Could you print exactly the lines from the one that contains "1-18 | Fusion" to the end of the data, both ends included, and nothing else? Skip the pictures.
Segment Open
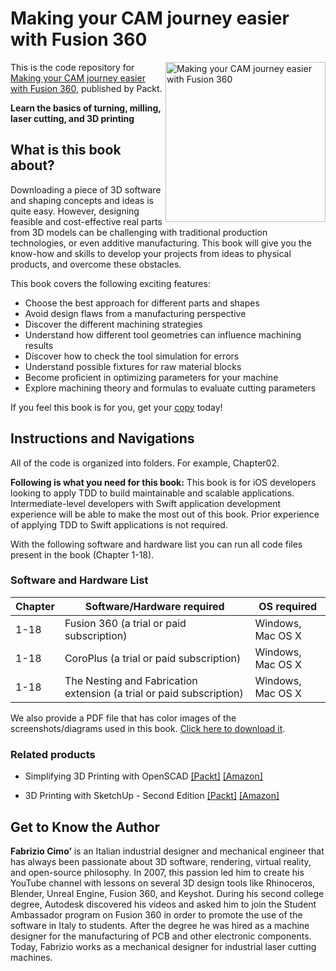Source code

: # Making your CAM journey easier with Fusion 360

<a href="https://www.packtpub.com/product/making-your-cam-journey-easier-with-fusion-360/9781804612576"><img src="https://static.packt-cdn.com/products/9781804612576/cover/smaller" alt="Making your CAM journey easier with Fusion 360" height="256px" align="right"></a>

This is the code repository for [Making your CAM journey easier with Fusion 360](https://www.packtpub.com/product/making-your-cam-journey-easier-with-fusion-360/9781804612576), published by Packt.

**Learn the basics of turning, milling, laser cutting, and 3D printing**

## What is this book about?
Downloading a piece of 3D software and shaping concepts and ideas is quite easy. However, designing feasible and cost-effective real parts from 3D models can be challenging with traditional production technologies, or even additive manufacturing. This book will give you the know-how and skills to develop your projects from ideas to physical products, and overcome these obstacles.

This book covers the following exciting features:
* Choose the best approach for different parts and shapes
* Avoid design flaws from a manufacturing perspective
* Discover the different machining strategies
* Understand how different tool geometries can influence machining results
* Discover how to check the tool simulation for errors
* Understand possible fixtures for raw material blocks
* Become proficient in optimizing parameters for your machine
* Explore machining theory and formulas to evaluate cutting parameters

If you feel this book is for you, get your [copy](https://www.amazon.com/Making-journey-easier-Fusion-step/dp/180461257X) today!


## Instructions and Navigations
All of the code is organized into folders. For example, Chapter02.

**Following is what you need for this book:**
This book is for iOS developers looking to apply TDD to build maintainable and scalable applications. Intermediate-level developers with Swift application development experience will be able to make the most out of this book. Prior experience of applying TDD to Swift applications is not required.

With the following software and hardware list you can run all code files present in the book (Chapter 1-18).

### Software and Hardware List
| Chapter | Software/Hardware required | OS required |
| -------- | ------------------------------------ | ----------------------------------- |
| 1-18 | Fusion 360 (a trial or paid subscription) | Windows, Mac OS X |
| 1-18 | CoroPlus (a trial or paid subscription) | Windows, Mac OS X |
| 1-18 | The Nesting and Fabrication extension (a trial or paid subscription) | Windows, Mac OS X |

We also provide a PDF file that has color images of the screenshots/diagrams used in this book. [Click here to download it](https://packt.link/lh01Z).


### Related products
* Simplifying 3D Printing with OpenSCAD [[Packt]](https://www.packtpub.com/product/simplifying-3d-printing-with-openscad/9781801813174) [[Amazon]](https://www.amazon.in/Simplifying-3D-Printing-OpenSCAD-programs/dp/1801813175)

* 3D Printing with SketchUp - Second Edition [[Packt]](https://www.packtpub.com/product/3d-printing-with-sketchup-second-edition/9781803237350) [[Amazon]](https://www.amazon.com/3D-Printing-SketchUp-print-ready-transform/dp/180323735X/ref=tmm_pap_swatch_0?_encoding=UTF8&qid=&sr=)


## Get to Know the Author

**Fabrizio Cimo’** 
is an Italian industrial designer and mechanical engineer that has always been passionate about 3D software, rendering, virtual reality, and open-source philosophy. In 2007, this passion led him to create his YouTube channel with lessons on several 3D design tools like Rhinoceros, Blender, Unreal Engine, Fusion 360, and Keyshot. During his second college degree, Autodesk discovered his videos and asked him to join the Student Ambassador program on Fusion 360 in order to promote the use of the software in Italy to students. After the degree he was hired as a machine designer for the manufacturing of PCB and other electronic components. Today, Fabrizio works as a mechanical designer for industrial laser cutting machines.

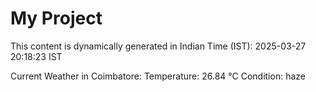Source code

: # My Project

This content is dynamically generated in Indian Time (IST): 2025-03-27 20:18:23 IST


Current Weather in Coimbatore:
Temperature: 26.84 °C
Condition: haze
Segment Closed
◆ Solved exercise ◆
| 1-18 | Fusion 360 (a trial or paid subscription) | Windows, Mac OS X |
| 1-18 | CoroPlus (a trial or paid subscription) | Windows, Mac OS X |
| 1-18 | The Nesting and Fabrication extension (a trial or paid subscription) | Windows, Mac OS X |

We also provide a PDF file that has color images of the screenshots/diagrams used in this book. [Click here to download it](https://packt.link/lh01Z).


### Related products
* Simplifying 3D Printing with OpenSCAD [[Packt]](https://www.packtpub.com/product/simplifying-3d-printing-with-openscad/9781801813174) [[Amazon]](https://www.amazon.in/Simplifying-3D-Printing-OpenSCAD-programs/dp/1801813175)

* 3D Printing with SketchUp - Second Edition [[Packt]](https://www.packtpub.com/product/3d-printing-with-sketchup-second-edition/9781803237350) [[Amazon]](https://www.amazon.com/3D-Printing-SketchUp-print-ready-transform/dp/180323735X/ref=tmm_pap_swatch_0?_encoding=UTF8&qid=&sr=)


## Get to Know the Author

**Fabrizio Cimo’** 
is an Italian industrial designer and mechanical engineer that has always been passionate about 3D software, rendering, virtual reality, and open-source philosophy. In 2007, this passion led him to create his YouTube channel with lessons on several 3D design tools like Rhinoceros, Blender, Unreal Engine, Fusion 360, and Keyshot. During his second college degree, Autodesk discovered his videos and asked him to join the Student Ambassador program on Fusion 360 in order to promote the use of the software in Italy to students. After the degree he was hired as a machine designer for the manufacturing of PCB and other electronic components. Today, Fabrizio works as a mechanical designer for industrial laser cutting machines.

Source code

: # My Project

This content is dynamically generated in Indian Time (IST): 2025-03-27 20:18:23 IST


Current Weather in Coimbatore:
Temperature: 26.84 °C
Condition: haze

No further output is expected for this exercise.